Chaque nouveau livre de Stephen King est un événement éditorial. S’il ne figure pas parmi les plus grandes réussites de l’écrivain, Après reste un bon divertissement qui bénéficie du savoir-faire de son célèbre auteur.
Jamie Conklin rentre chez lui après une journée de CP forcément très chargée. Il rapporte un dessin, qu’il trouve splendide, représentant une dinde verte. Sur le palier, avec sa maman, il rencontre le couple des voisins, des retraités, les Burkett. Il discute un peu avec Mrs. Burkett pendant que sa mère essaie de consoler Mr. Burkett.
Mr. Burkett qui est soudainement veuf, sa femme étant morte quelques heures plus tôt.
Ce qui n’empêche pas le petit Jamie de continuer à tailler le bout de gras avec la voisine fraîchement décédée.

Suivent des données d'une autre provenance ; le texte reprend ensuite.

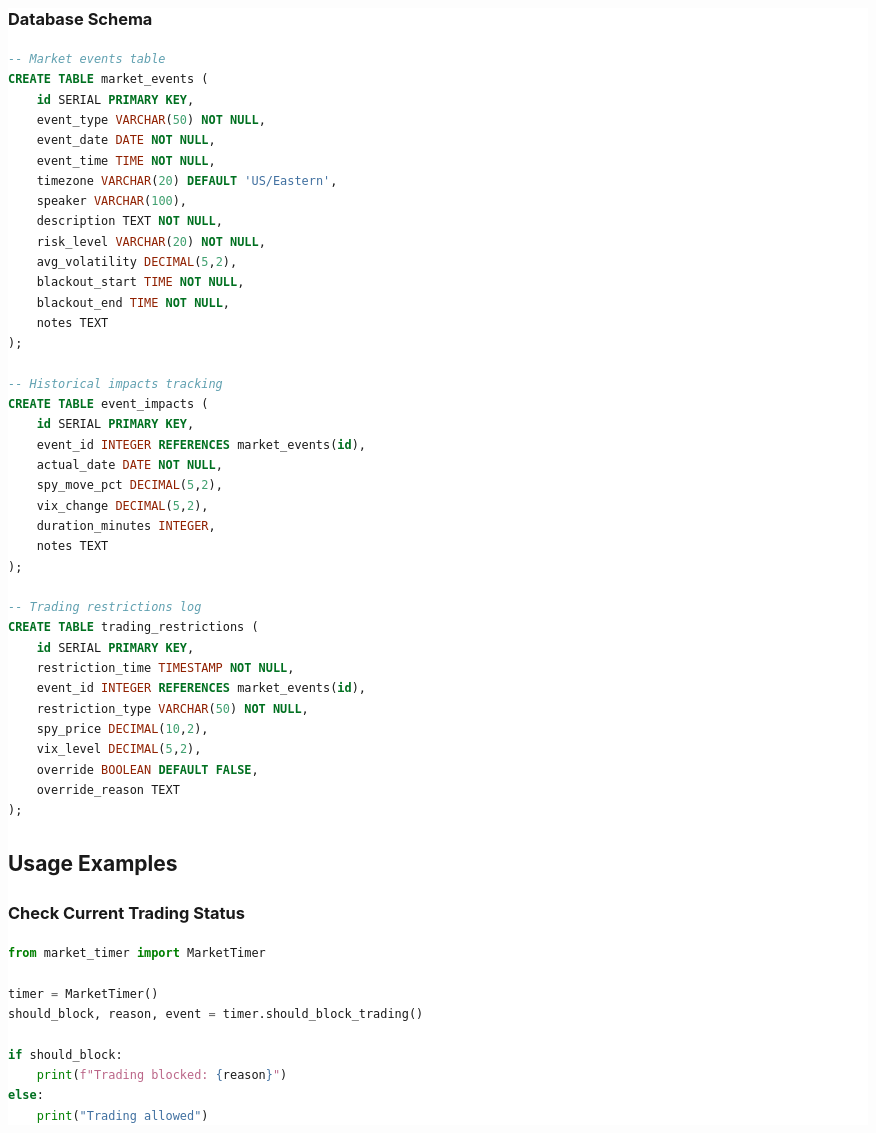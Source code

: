 ### Database Schema

```sql
-- Market events table
CREATE TABLE market_events (
    id SERIAL PRIMARY KEY,
    event_type VARCHAR(50) NOT NULL,
    event_date DATE NOT NULL,
    event_time TIME NOT NULL,
    timezone VARCHAR(20) DEFAULT 'US/Eastern',
    speaker VARCHAR(100),
    description TEXT NOT NULL,
    risk_level VARCHAR(20) NOT NULL,
    avg_volatility DECIMAL(5,2),
    blackout_start TIME NOT NULL,
    blackout_end TIME NOT NULL,
    notes TEXT
);

-- Historical impacts tracking
CREATE TABLE event_impacts (
    id SERIAL PRIMARY KEY,
    event_id INTEGER REFERENCES market_events(id),
    actual_date DATE NOT NULL,
    spy_move_pct DECIMAL(5,2),
    vix_change DECIMAL(5,2),
    duration_minutes INTEGER,
    notes TEXT
);

-- Trading restrictions log
CREATE TABLE trading_restrictions (
    id SERIAL PRIMARY KEY,
    restriction_time TIMESTAMP NOT NULL,
    event_id INTEGER REFERENCES market_events(id),
    restriction_type VARCHAR(50) NOT NULL,
    spy_price DECIMAL(10,2),
    vix_level DECIMAL(5,2),
    override BOOLEAN DEFAULT FALSE,
    override_reason TEXT
);
```

## Usage Examples

### Check Current Trading Status
```python
from market_timer import MarketTimer

timer = MarketTimer()
should_block, reason, event = timer.should_block_trading()

if should_block:
    print(f"Trading blocked: {reason}")
else:
    print("Trading allowed")
```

Sans en être nullement effrayé : ce n’est pas la première fois que cela lui arrive.
Jamie Conklin ne se contente pas de voir des morts, il peut leur parler. Et ce pendant une durée variable d’un individu à l’autre, mais relativement courte (quelques jours seulement, après quoi il disparaissent, comme s’effaçant ; c’est d’ailleurs leur capacité à parler qui s’estompe en premier). Il a même découvert que les morts sont obligés de dire la vérité lorsqu’on leur pose une question.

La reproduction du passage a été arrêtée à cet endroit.